Il “piano per Roma” presentato dal ministro Corrado Clini prevede il ripristino della legalità nell’ambito del trattamento dei rifiuti, in ottemperanza alle direttive europee e alle leggi italiane: cinquanta per cento di raccolta differen
ziata entro il 2014 (rispetto all’attuale misero venticinque per cento), il recupero di materia ed energia, l’uso delle discariche come soluzione residuale per la quota di rifiuti non recuperabili completare il sistema di impianti di TMB (trattamento meccanico-biologico) e degli impianti per la valorizzazione energetica dei rifiuti.Il “piano per Roma” è stato sinora l’unico vero punto d’accordo fra la regione del Lazio, la provincia e il comune di Roma. Esso individua una graduatoria dei siti in cui realizzare la discarica “provvisoria” che per due o tre anni dovrebbe sostituire Malagrotta. L’elenco dei siti si basa, malauguratamente, su quello predisposto dalla Regione e già bocciato dalla Commissione Commissione parlamentare sulle attività illecite connesse al ciclo dei rifiuti, che lo considera “inadeguato, perché doveva essere frutto di un’attività istruttoria sul campo”.
Il piano di Clini aggiunge, ai siti a suo tempo individuati dalle regioni, quello di Monte Carnevale: un sito militare posto sopra uno strato di argilla di 100 metri ed attiguo alla Valle del Galeria, il territorio già massacrato dalla criminale discarica di Malagrotta.

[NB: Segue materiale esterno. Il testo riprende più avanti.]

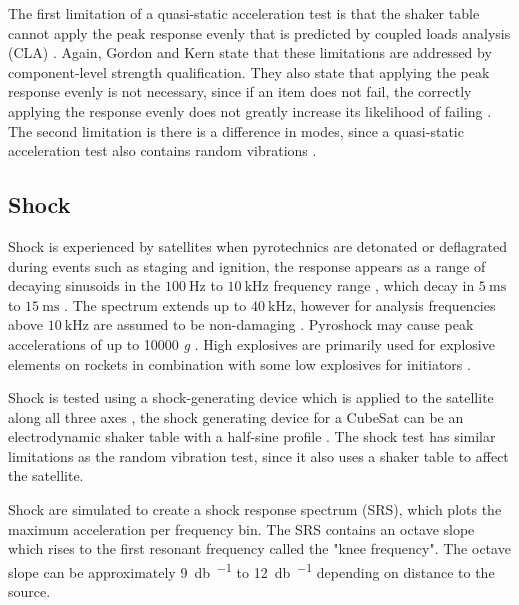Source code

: \documentclass{report}
\begin{document}
The first limitation of a quasi-static acceleration test is that the shaker table cannot apply the peak response evenly that is predicted by coupled loads analysis (CLA) \cite{gordon2015benefits}. Again, Gordon and Kern state that these limitations are addressed by component-level strength qualification. They also state that applying the peak response evenly is not necessary, since if an item does not fail, the correctly applying the response evenly does not greatly increase its likelihood of failing \cite{gordon2015benefits}. The second limitation is there is a difference in modes, since a quasi-static acceleration test also contains random vibrations \cite{gordon2015benefits}.

\subsection{Shock}

Shock is experienced by satellites when pyrotechnics are detonated or deflagrated during events such as staging and ignition, the response appears as a range of decaying sinusoids in the $\SI{100}{\hertz}$ to $\SI{10}{\kilo\hertz}$ frequency range \cite{brown_elements_2002}, which decay in $\SI{5}{\milli\second}$ to $\SI{15}{\milli\second}$ \cite{brown_elements_2002}. The spectrum extends up to $\SI{40}{\kilo\hertz}$, however for analysis frequencies above $\SI{10}{\kilo\hertz}$ are assumed to be non-damaging \cite{bement1995manual,nasa-pyroshock}. Pyroshock may cause peak accelerations of up to 10000 \textit{g} \cite{nasa-pyroshock}. High explosives are primarily used for explosive elements on rockets in combination with some low explosives for initiators \cite{bement1995manual}.

Shock is tested using a shock-generating device which is applied to the satellite along all three axes \cite{nasa-gevs,nasa-pyroshock}, the shock generating device for a CubeSat can be an electrodynamic shaker table \cite{nieto2019cubesat} with a half-sine profile \cite{nieto2019cubesat}. The shock test has similar limitations as the random vibration test, since it also uses a shaker table to affect the satellite.

Shock are simulated to create a shock response spectrum (SRS), which plots the maximum acceleration per frequency bin. The SRS contains an octave slope which rises to the first resonant frequency called the "knee frequency". The octave slope can be approximately \SI{9}{\decibel\per\octave} to \SI{12}{\decibel\per\octave} depending on distance to the source.
\end{document}
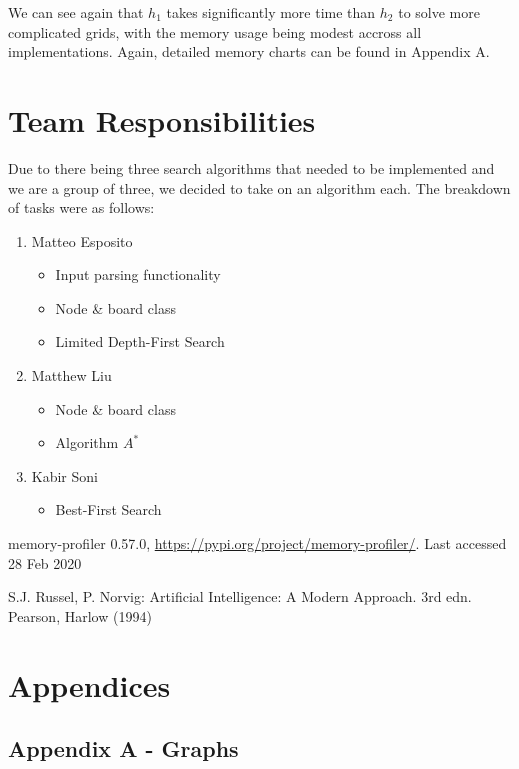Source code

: \documentclass[runningheads]{llncs}
\begin{document}
We can see again that $h_1$ takes significantly more time than $h_2$ to solve more complicated grids, with the memory usage being modest accross all implementations. Again, detailed memory charts can be found in Appendix A.

\section{Team Responsibilities}

Due to there being three search algorithms that needed to be implemented and we are a group of three, we decided to take on an algorithm each. The breakdown of tasks were as follows:

\begin{enumerate}
    \item Matteo Esposito
    \begin{itemize}
        \item Input parsing functionality
        \item Node \& board class
        \item Limited Depth-First Search
    \end{itemize}
    \item Matthew Liu
    \begin{itemize}
        \item Node \& board class
        \item Algorithm $A^{*}$
    \end{itemize}
    \item Kabir Soni
    \begin{itemize}
        \item Best-First Search
    \end{itemize}
\end{enumerate}

\begin{thebibliography}{8}
memory-profiler 0.57.0, \url{https://pypi.org/project/memory-profiler/}. Last accessed 28 Feb 2020

S.J. Russel, P. Norvig: Artificial Intelligence: A Modern Approach. 3rd edn. Pearson, Harlow (1994)

\end{thebibliography}

\newpage

\section{Appendices}
\subsection{Appendix A - Graphs}
\end{document}

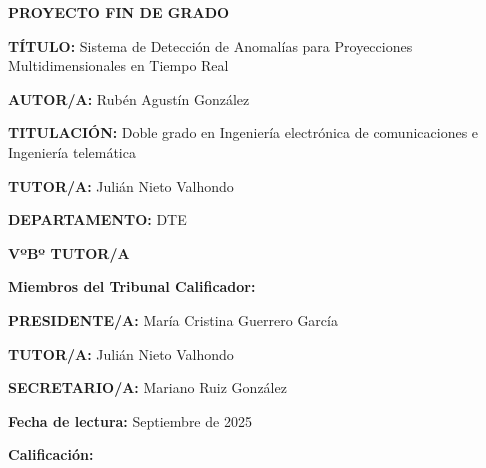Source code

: \vspace{7cm}
\begin{center}
	{\fontsize{20}{24} \textbf{PROYECTO FIN DE GRADO} } \\
	
\end{center}
\vspace{1,3cm}
\begin{adjustwidth}{4cm}{3cm}
	{\setlength{\parskip}{0pt} \setlength{\parindent}{0pt}

{\fontsize{11}{13,2}
	{\textbf{TÍTULO:} Sistema de Detección de Anomalías para Proyecciones Multidimensionales en Tiempo Real}\vspace{19pt}
	
	{\textbf{AUTOR/A:} Rubén Agustín González }\vspace{19pt}
	
	{\textbf{TITULACIÓN:} Doble grado en Ingeniería electrónica de comunicaciones e Ingeniería telemática }\vspace{19pt}
	
	{\textbf{TUTOR/A:} Julián Nieto Valhondo} \vspace{19pt}
	
	{\textbf{DEPARTAMENTO:} DTE}\vspace{19pt}
	
	\hspace*{\fill}	{\textbf{VºBº TUTOR/A}  }\vspace{17pt}
	
	{\textbf{Miembros del Tribunal Calificador:}}\vspace{19pt}
	
	{\textbf{PRESIDENTE/A:} María Cristina Guerrero García}\vspace{19pt}
	
	{\textbf{TUTOR/A:} Julián Nieto Valhondo}\vspace{19pt}
	
	{\textbf{SECRETARIO/A:} Mariano Ruiz González}\vspace{19pt}
	
	{\textbf{Fecha de lectura:} Septiembre de 2025}\vspace{19pt}
	
	{\textbf{Calificación:} }\vspace{19pt}
	
	\vspace{19pt}
}
}
\end{adjustwidth}

\restoregeometry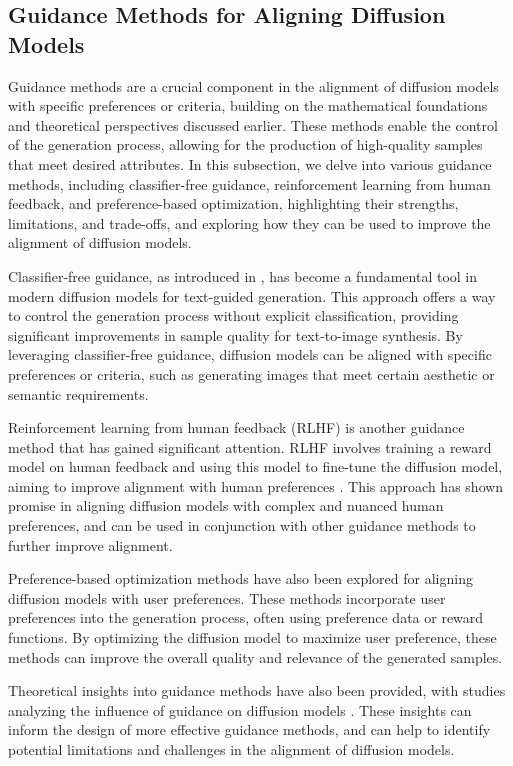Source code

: \documentclass[11pt,a4paper]{article}
\begin{document}
\subsection{Guidance Methods for Aligning Diffusion Models}


Guidance methods are a crucial component in the alignment of diffusion models with specific preferences or criteria, building on the mathematical foundations and theoretical perspectives discussed earlier. These methods enable the control of the generation process, allowing for the production of high-quality samples that meet desired attributes. In this subsection, we delve into various guidance methods, including classifier-free guidance, reinforcement learning from human feedback, and preference-based optimization, highlighting their strengths, limitations, and trade-offs, and exploring how they can be used to improve the alignment of diffusion models.

Classifier-free guidance, as introduced in \cite{arxiv:2102.09672}, has become a fundamental tool in modern diffusion models for text-guided generation. This approach offers a way to control the generation process without explicit classification, providing significant improvements in sample quality for text-to-image synthesis. By leveraging classifier-free guidance, diffusion models can be aligned with specific preferences or criteria, such as generating images that meet certain aesthetic or semantic requirements.

Reinforcement learning from human feedback (RLHF) is another guidance method that has gained significant attention. RLHF involves training a reward model on human feedback and using this model to fine-tune the diffusion model, aiming to improve alignment with human preferences \cite{arxiv:2305.13301}. This approach has shown promise in aligning diffusion models with complex and nuanced human preferences, and can be used in conjunction with other guidance methods to further improve alignment.

Preference-based optimization methods have also been explored for aligning diffusion models with user preferences. These methods incorporate user preferences into the generation process, often using preference data or reward functions. By optimizing the diffusion model to maximize user preference, these methods can improve the overall quality and relevance of the generated samples.

Theoretical insights into guidance methods have also been provided, with studies analyzing the influence of guidance on diffusion models \cite{arxiv:2403.01639}. These insights can inform the design of more effective guidance methods, and can help to identify potential limitations and challenges in the alignment of diffusion models.
\end{document}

Gli enti locali si oppongono ed inizia un tragicomico gioco dell’oca che dapprima si ferma a Corcolle, a due passi da Villa Adriana: le proteste internazionali e le minacce dell’Unesco inducono l’allora commissario ai rifiuti Giuseppe Pecoraro a desistere e a presentare le dimissioni.
Ma la politica non si sogna nemmeno di fare il suo mestiere e viene nominato un nuovo commissario: il prefetto Goffredo Sottile, che punta su Pian dell’Olmo, un sito già scartato anni prima dalla stessa Regione, poi misteriosamente ricomparso sotto gli auspici dell’onnipresente Manlio Cerroni, il patron della Colari (Consorzio Laziale dei Rifiuti) che da decenni gestisce la discarica di Malagrotta e lo smaltimento dei rifiuti nella Capitale. La protesta nonviolenta dei cittadini di Riano (comune distante poche centinaia di metri da Pian dell’Olmo) e della valle Tiberina si realizza con l’occupazione pacifica della località in cui dovrebbe sorgere la discarica. Un’altra volta, si deve fare dietrofront: la cava di Pian dell’Olmo è troppo piccola e necessiterebbe di opere di adeguamento costosissime quanto di dubbia efficacia.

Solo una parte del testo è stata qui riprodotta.